You are viewing a plain text version of this content. The canonical link for it is here.
Posted to slide-dev@jakarta.apache.org by Peter Hawkins <pe...@globalvision.com.au> on 2001/05/03 11:39:30 UTC

JDBC*Store efficiency

Folks,

In light of recent comments about slide running slowly when we have 100+
documents, I thought I'd take a look into it. I'd say that there isn't a lot
we could do with indices in the database, but rather that we're being very
inneficient in our SQL. I did some measurements and found that on doing a
PROPFIND in a scope containing two text files, slide issued 61 select
statements (approx 1000ms). With 32 files, a PROPFIND resulted in 438
selects (4400ms). The startup time on a query is pretty significant and so
we can expect this to have a dramatic effect with any number of documents.

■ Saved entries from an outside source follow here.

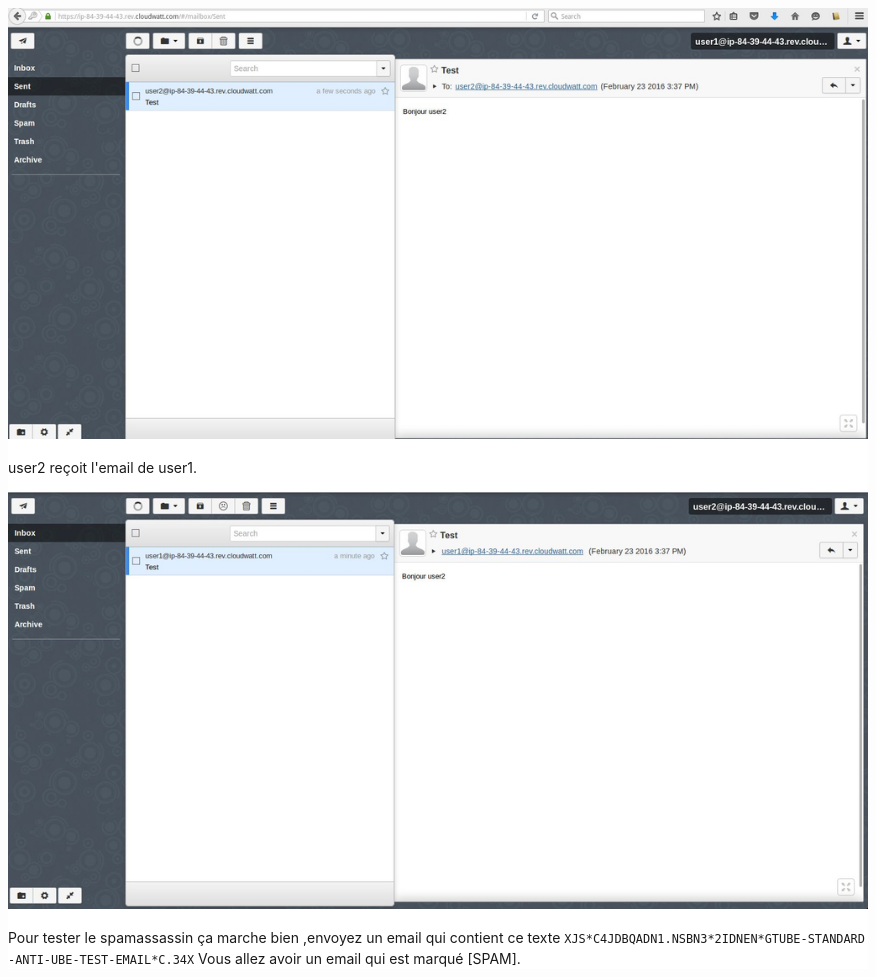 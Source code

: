 ![inbox1](./img/sent.jpg)

user2 reçoit l'email de user1.

![inbox](./img/receive.jpg)

Pour tester le spamassassin ça marche bien ,envoyez un email qui contient ce texte `XJS*C4JDBQADN1.NSBN3*2IDNEN*GTUBE-STANDARD-ANTI-UBE-TEST-EMAIL*C.34X`
Vous allez avoir un email qui est marqué [SPAM].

There is scope for "JOIN" to reduce the number of selects, but I suspect
that this is not the best solution on its own.

For example the sequence

  select * from objects where uri='/users/root/foo'
  select * from children where uri='/users/root/foo'
  select * from links where linkto='/users/root/foo'
  select * from permissions where object='/users/foo'

  select * from objects where uri='/users/root/bar'
  select * from children where uri='/users/roo/bar'
  select * from links where linkto='/users/root/bar'
  select * from permissions where object='/users/root/bar'

[etc]

accounts for a lot of the work.

Surely a far better way to do it would be to perform a _single_ search on a
scope which returns a set of records corresponding to its children with
fields along the lines of:

		uri classname linkcount permission

there could be several of these for a uri, corresponding to different
permissions (one per role for example), or better yet, compute the target
before issuing the select, passing the role/person in question as a part of
the "WHERE" clause.

Now... all this is really nice but is would involve a little more than
simply reworking the schema. What I propose is that we extend the store's
cache for the JDBC case and build it so that it gets populated by the
children of the current node using a single search

Thinking initially about a depth=1 PROPFIND, if we work on the statistical
likelihood of an initial request for a uri being followed by requests for
its children, we can save time by dragging all of them from the store at
once. To prevent the cache growing too fast, there is plenty of scope for
reducing its size by altering the schema - the classname could be a pointer
to a lookup table and permissions could be expressed using lookup tables as
well. We might reasonably be able to expect to make a typical record around
32 bytes.

Now... for the situation where we're talking about recursive PROPFINDs I can
see a few ways to proceed - but let's say we pass the depth with the initial
request and have the store retrieve the entire relevant part of the tree.
This is probably OK sizewise and is perhaps the simplest way to do it
programmatically.

There is no need for testing for nodes being "clean" or "dirty" for now -
that could be a future extension, but for now all we're talking about is
condensing all the searches pertaining to a *single* PROPFIND command
("snapshot") into one and using a cache during the execution of it. We could
scrub the cache at the end of the PROPFIND for now and still ought to see a
significant performance boost.

Comments?

Regards,
Peter




RE: JDBC*Store efficiency

Posted by Peter Hawkins <pe...@globalvision.com.au>.
Remy

>First of all, thanks for the detailed report :)

No probs :)

>Really ? I thought query on the children and permissions tables (among
>others) would get a big boost if they were indexed.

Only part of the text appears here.